I have the same thought about protecting that polished aluminum look. It may have been the thread I was on because Sharkhide was recommended to me. It is pricey though about $60 a quart from what I have seen. I can strip the paint and buff it to a polished look I am just not sure as to how to keep it. I have given though to a automotive aluminum rim clear coat its about $8 a can. I figured if it could handle the heat from the brakes and salt and grime from the road it might be able to handle being in fresh water. What do you guys think?


----------



## Lil' Blue Rude (Mar 28, 2011)

I don't think the clear would hold on very well. Aluminium is hard to get anything to stick to let alone polishing it then painting on it. I've never had paint out of a spray can be anywhere near as durable as automive grade stuff you spray out of a gun. I used to try to paint with it before I learned how to use a gun and it is a night and day diffrence on how well it adheres compared to stuff from a spray can. That's just my two cents.


----------



## LeviStevenson (Mar 29, 2011)

Yeah I guess I would be a little hesitant to put the acid wash on a pretty new hull too. I don't really notice the whitening od the aluminum on the diesel tank though...probably because it looks so horrible before I use the wash. Sharkhide does work..but as said, very spendy. Just buff it everytime it gets dirty lol. On a serious note.. toon brite works well. That's all I got. I paint pretty aluminum.


----------



## atuck593 (Mar 29, 2011)

Thanks guys....I will have to check out the toon brite product and stay away from the clear coat brake paint. I would like the final product to look something like this with the polished aluminum tappering up the side.


----------



## TNtroller (Mar 30, 2011)

there is a product for sale that is used on aluminum tool boxes put in PU trucks. Designed to be used on the tread plate aluminum to keep it shining. I haven't used it but have seen it at Lowes where the bed boxes are.


----------



## andrewt (Mar 30, 2011)

My advice, pay someone to do it or buy a monkey and a dozen bannanas it's a pain!lol. In all seriousness If you just bought a new blazer I think you got the short end of the stick because blazer just started factory polishing their boats, man they look good. Once the boat is mirror polished to keep it looking good, mix a squirt bottle with half water and half white vineger. squirt it down and wipe it down every time you use it and it will look the same all the time. squirt it every 5 times you go and you will keep most of the funk off of it. The polish job will last for a summer or 2 before it needs to be touched up again. hope this helps.


----------



## semojetman (Mar 31, 2011)

hey chief,
I'm about to purchase a 1852 Blazer in the not so distant future?
Where did you buy yours, you happy with the size?
what horsepower you puttin on it?


----------



## semojetman (Apr 2, 2011)

Used some alumabrite on my old boat today. Really cleaned every scum line and grime off but does have a whitish look now


----------



## semojetman (Apr 3, 2011)

Here is a before and after of alumabrite on my 1648 alumaweld.

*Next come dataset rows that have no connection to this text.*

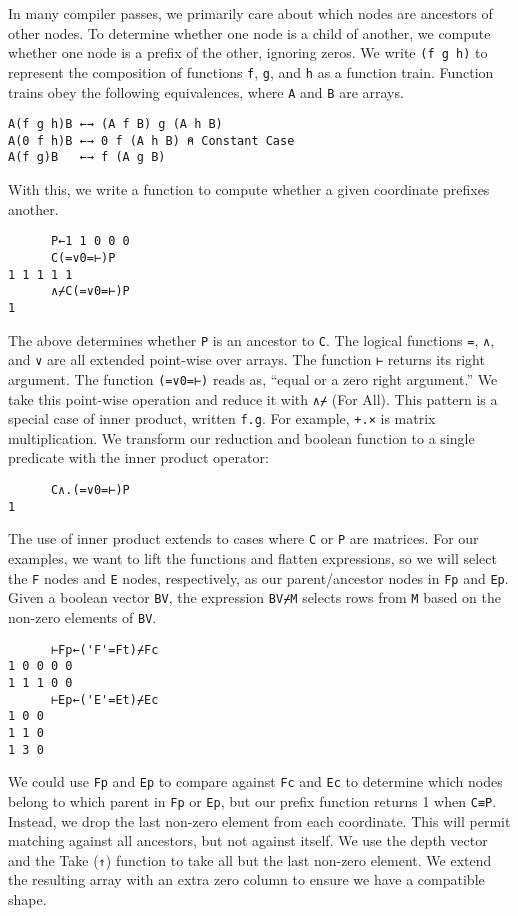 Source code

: \documentclass[numbers,preprint]{sigplanconf}
\begin{document}
\noindent
In many compiler passes, we primarily care about which nodes are ancestors 
of other nodes. To determine whether one node is a child of another, we compute 
whether one node is a prefix of the other, ignoring zeros.
We write \verb;(f g h); to represent the composition of functions \verb;f;, \verb;g;,
and \verb;h; as a function train.
Function trains obey the following equivalences, where \verb;A; and \verb;B;
are arrays.

\begin{verbatim}
A(f g h)B ←→ (A f B) g (A h B)
A(0 f h)B ←→ 0 f (A h B) ⍝ Constant Case
A(f g)B   ←→ f (A g B)
\end{verbatim}

\noindent
With this, we write a function to compute whether a given coordinate prefixes 
another.

\begin{verbatim}
      P←1 1 0 0 0
      C(=∨0=⊢)P
1 1 1 1 1
      ∧⌿C(=∨0=⊢)P
1
\end{verbatim}

\noindent
The above determines whether \verb;P; is an ancestor to \verb;C;.
The logical functions \verb;=;, \verb;∧;, and \verb;∨; are all extended 
point-wise over arrays.
The function \verb;⊢; returns its right argument.
The function \verb;(=∨0=⊢); reads as, ``equal or a zero right argument.'' 
We take this point-wise operation and reduce it with \verb;∧⌿; (For All).
This pattern is a special case of inner product, written \verb;f.g;. 
For example, \verb;+.×; is matrix multiplication. We transform our reduction and 
boolean function to a single predicate with the inner product operator:
\begin{verbatim}
      C∧.(=∨0=⊢)P
1
\end{verbatim}

The use of inner product extends to cases where \verb;C; or \verb;P; are matrices.
For our examples, we want to lift the functions and flatten expressions, so we 
will select the \verb;F; nodes and \verb;E; nodes, respectively, as our 
parent/ancestor nodes in \verb;Fp; and \verb;Ep;. Given a boolean vector 
\verb;BV;, the expression \verb;BV⌿M; selects rows from \verb;M; based on the 
non-zero elements of \verb;BV;.

\begin{verbatim}
      ⊢Fp←('F'=Ft)⌿Fc
1 0 0 0 0
1 1 1 0 0
      ⊢Ep←('E'=Et)⌿Ec
1 0 0
1 1 0
1 3 0
\end{verbatim}

\noindent
We could use \verb;Fp; and \verb;Ep; to compare against \verb;Fc; and \verb;Ec;
to determine which nodes belong to which parent in \verb;Fp; or \verb;Ep;, 
but our prefix function returns 1 when \verb;C≡P;. 
Instead, we drop the last non-zero element from each coordinate.
This will permit matching against all ancestors, but not against itself.
We use the depth vector and the Take (\verb;↑;) function to take all but
the last non-zero element. We extend the resulting array with an extra 
zero column to ensure we have a compatible shape.
\end{document}
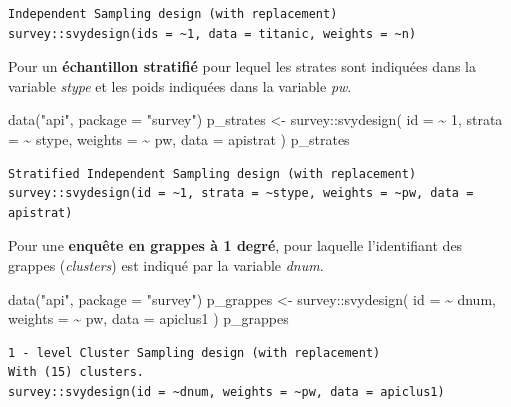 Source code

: \documentclass[
  letterpaper,
  DIV=11,
  numbers=noendperiod,
  oneside]{scrreprt}
\newenvironment{Shaded}{\begin{snugshade}}{\end{snugshade}}
\newcommand{\AttributeTok}[1]{\textcolor[rgb]{0.40,0.45,0.13}{#1}}
\newcommand{\DecValTok}[1]{\textcolor[rgb]{0.68,0.00,0.00}{#1}}
\newcommand{\FunctionTok}[1]{\textcolor[rgb]{0.28,0.35,0.67}{#1}}
\newcommand{\NormalTok}[1]{\textcolor[rgb]{0.00,0.23,0.31}{#1}}
\newcommand{\OtherTok}[1]{\textcolor[rgb]{0.00,0.23,0.31}{#1}}
\newcommand{\SpecialCharTok}[1]{\textcolor[rgb]{0.37,0.37,0.37}{#1}}
\newcommand{\StringTok}[1]{\textcolor[rgb]{0.13,0.47,0.30}{#1}}
\begin{document}
\begin{verbatim}
Independent Sampling design (with replacement)
survey::svydesign(ids = ~1, data = titanic, weights = ~n)
\end{verbatim}

Pour un \textbf{échantillon stratifié} pour lequel les strates sont
indiquées dans la variable \emph{stype} et les poids indiquées dans la
variable \emph{pw}.

\begin{Shaded}
\begin{Highlighting}[]
\FunctionTok{data}\NormalTok{(}\StringTok{"api"}\NormalTok{, }\AttributeTok{package =} \StringTok{"survey"}\NormalTok{)}
\NormalTok{p\_strates }\OtherTok{\textless{}{-}}\NormalTok{ survey}\SpecialCharTok{::}\FunctionTok{svydesign}\NormalTok{(}
  \AttributeTok{id =} \SpecialCharTok{\textasciitilde{}} \DecValTok{1}\NormalTok{, }
  \AttributeTok{strata =} \SpecialCharTok{\textasciitilde{}}\NormalTok{ stype, }
  \AttributeTok{weights =} \SpecialCharTok{\textasciitilde{}}\NormalTok{ pw, }
  \AttributeTok{data =}\NormalTok{ apistrat}
\NormalTok{)}
\NormalTok{p\_strates}
\end{Highlighting}
\end{Shaded}

\begin{verbatim}
Stratified Independent Sampling design (with replacement)
survey::svydesign(id = ~1, strata = ~stype, weights = ~pw, data = apistrat)
\end{verbatim}

Pour une \textbf{enquête en grappes à 1 degré}, pour laquelle
l'identifiant des grappes (\emph{clusters}) est indiqué par la variable
\emph{dnum}.

\begin{Shaded}
\begin{Highlighting}[]
\FunctionTok{data}\NormalTok{(}\StringTok{"api"}\NormalTok{, }\AttributeTok{package =} \StringTok{"survey"}\NormalTok{)}
\NormalTok{p\_grappes }\OtherTok{\textless{}{-}}\NormalTok{ survey}\SpecialCharTok{::}\FunctionTok{svydesign}\NormalTok{(}
  \AttributeTok{id =} \SpecialCharTok{\textasciitilde{}}\NormalTok{ dnum, }
  \AttributeTok{weights =} \SpecialCharTok{\textasciitilde{}}\NormalTok{ pw, }
  \AttributeTok{data =}\NormalTok{ apiclus1}
\NormalTok{)}
\NormalTok{p\_grappes}
\end{Highlighting}
\end{Shaded}

\begin{verbatim}
1 - level Cluster Sampling design (with replacement)
With (15) clusters.
survey::svydesign(id = ~dnum, weights = ~pw, data = apiclus1)
\end{verbatim}
\end{document}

It cleaned it up good and really fast. 

I know I said I wouldn't use it on a new blazer, and I still wouldn't but it was perfect for this job.


----------



## Nussy (Apr 3, 2011)

I used a product called Zing. $10 at a local boat shop. It's acid based and really cleaned up the pontoons. It did brighten them up a lot. You can see pics in my thread below. If the boat is new, I'd probably look at Sharhidefor that polished look.


----------



## dyeguy1212 (Apr 3, 2011)

For the real grimy stuff, I've found carb cleaner will take it right off. Only problem is, unless you intend to carb-clean your entire hull, that stuff will get one spot super clean, and its tough to get the rest to match #-o


----------



## chief0902 (Apr 3, 2011)

i bought it from fred at current river marine, love the boat it has the full back deck with livewell and raise up hatch to acess the tank and batteries. i had a 2000 60/40 merc 2stroke i put on it. It pushes the boat good, prolly 28ish with 2 200lb+ guys and fishing gear. when i wear that motor out i'll prolly go with a 90. i used some eagle one mag wheel cleaner the other day and almost fainted! got it real clean but looked like it had been dunked in white milk! so i've spent the past 3 days with some mothers mag and aluminum polish making it shine again


----------



## Lil' Blue Rude (Apr 3, 2011)

I polished my boat with a wool buffing pad attached to a drill starting out with medium cut buffing compound then going to fine compound then I polished it up with mothers mag and aluminium polish. It wasn't to bad but I only had one buffing pad and I had to fix the thing about 4 diffrent times before I finished polishing it. I could shave in it if I needed to. Pics aren't very good.


----------



## bcfd608 (Apr 18, 2011)

View attachment 2
,,u want someone to polish youre boat, give these guys from the bluff a call 5733009557 they can make a boat look like its been chromed!!!!!!View attachment 1
,,,,they will also apply a protective coating to the boat and keep it looking good,these guys r good at what they do....


----------



## bcfd608 (Apr 18, 2011)

atuck593 said:


> I have the same thought about protecting that polished aluminum look. It may have been the thread I was on because Sharkhide was recommended to me. It is pricey though about $60 a quart from what I have seen. I can strip the paint and buff it to a polished look I am just not sure as to how to keep it. I have given though to a automotive aluminum rim clear coat its about $8 a can. I figured if it could handle the heat from the brakes and salt and grime from the road it might be able to handle being in fresh water. What do you guys think?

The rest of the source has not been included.